To be honest, I am numb. Since the 1999 school shooting at Columbine High School in Littleton, CO, it seems like there is an increase in school violence. Yesterday’s shooting is eerily similar to the shooting at Sandy Hook Elementary in 2012 – another unreal example of what students and educators face today: the possibility of a gunned intruder, blindly killing whoever is in the way – even innocent seven, eight, and nine year children.
I honestly don’t know what to say. I could comment on the fact that we need policy and change, not thoughts and prayers. I could criticize the lack of mental health services across the nation. I could argue that students and families need more support from local authorities. I could complain that our nation is going to “hell in a handbasket.” But none of my words will change anything. Yesterday, at least nineteen children were killed while they were in what should be one of the safest places in our cities: an elementary school. They were looking forward to summer vacation – sleeping in, going to the pool, eating popsicles in the front yard, watching TV, playing video games until the early morning hours, relaxing after a long school year that was “back to normal.” I guess it was back to normal since gun violence at schools has increased once again since students and staff returned to “regular instruction” in 2021.

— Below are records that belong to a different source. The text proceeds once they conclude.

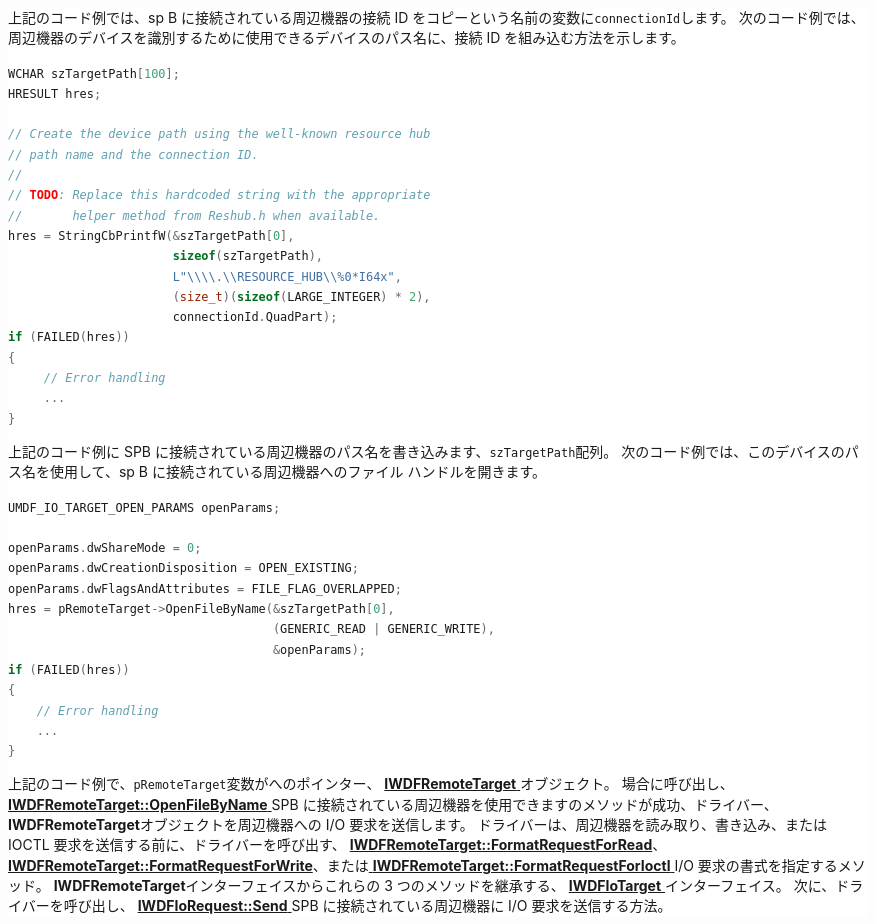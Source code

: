 上記のコード例では、sp B に接続されている周辺機器の接続 ID をコピーという名前の変数に`connectionId`します。 次のコード例では、周辺機器のデバイスを識別するために使用できるデバイスのパス名に、接続 ID を組み込む方法を示します。

```cpp
WCHAR szTargetPath[100];
HRESULT hres;

// Create the device path using the well-known resource hub
// path name and the connection ID.
//
// TODO: Replace this hardcoded string with the appropriate
//       helper method from Reshub.h when available.
hres = StringCbPrintfW(&szTargetPath[0],
                       sizeof(szTargetPath),
                       L"\\\\.\\RESOURCE_HUB\\%0*I64x",
                       (size_t)(sizeof(LARGE_INTEGER) * 2),
                       connectionId.QuadPart);
if (FAILED(hres))
{
     // Error handling
     ...
}
```

上記のコード例に SPB に接続されている周辺機器のパス名を書き込みます、`szTargetPath`配列。 次のコード例では、このデバイスのパス名を使用して、sp B に接続されている周辺機器へのファイル ハンドルを開きます。

```cpp
UMDF_IO_TARGET_OPEN_PARAMS openParams;

openParams.dwShareMode = 0;
openParams.dwCreationDisposition = OPEN_EXISTING;
openParams.dwFlagsAndAttributes = FILE_FLAG_OVERLAPPED;
hres = pRemoteTarget->OpenFileByName(&szTargetPath[0],
                                     (GENERIC_READ | GENERIC_WRITE),
                                     &openParams);
if (FAILED(hres))
{
    // Error handling
    ...
}
```

上記のコード例で、`pRemoteTarget`変数がへのポインター、 [ **IWDFRemoteTarget** ](https://msdn.microsoft.com/library/windows/hardware/ff560247)オブジェクト。 場合に呼び出し、 [ **IWDFRemoteTarget::OpenFileByName** ](https://msdn.microsoft.com/library/windows/hardware/ff560273) SPB に接続されている周辺機器を使用できますのメソッドが成功、ドライバー、 **IWDFRemoteTarget**オブジェクトを周辺機器への I/O 要求を送信します。 ドライバーは、周辺機器を読み取り、書き込み、または IOCTL 要求を送信する前に、ドライバーを呼び出す、 [ **IWDFRemoteTarget::FormatRequestForRead**](https://msdn.microsoft.com/library/windows/hardware/ff559233)、 [ **IWDFRemoteTarget::FormatRequestForWrite**](https://msdn.microsoft.com/library/windows/hardware/ff559236)、または[ **IWDFRemoteTarget::FormatRequestForIoctl** ](https://msdn.microsoft.com/library/windows/hardware/ff559230) I/O 要求の書式を指定するメソッド。 **IWDFRemoteTarget**インターフェイスからこれらの 3 つのメソッドを継承する、 [ **IWDFIoTarget** ](https://msdn.microsoft.com/library/windows/hardware/ff559170)インターフェイス。 次に、ドライバーを呼び出し、 [ **IWDFIoRequest::Send** ](https://msdn.microsoft.com/library/windows/hardware/ff559149) SPB に接続されている周辺機器に I/O 要求を送信する方法。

All that I can do today is be grateful that it wasn’t at my school. All that I can do as I look toward the next school year is pray that it won’t happen again, not anywhere.
One thing that I ask is that people stop trying to simplify this problem by blaming it on gun control, mental health instability, bullying, family breakdown, or any other single issue. This evil in our society is so much bigger than any one problem. Any ill in society is so much more complex than that.
The other thing that I ask is that you would pray: pray for the students, pray for the teachers, pray for the support staff, pray for the administrators, pray for the communities, pray for the families, pray for our nation. We need to stop blaming one another – our political polarization is not helping nor is our nationalistic view of our faith. Living in a world that mostly preaches division, hatred, power, and position is exhausting. We need to remember that love is the greatest commandment. LOVE.
So today, LOVE your neighbor even if you don’t look like them. LOVE your neighbor even if they are slightly weird. LOVE your neighbor even if they stand on the opposite side of the political divide. LOVE your neighbor even if they worship differently than you. LOVE your neighbor no matter what.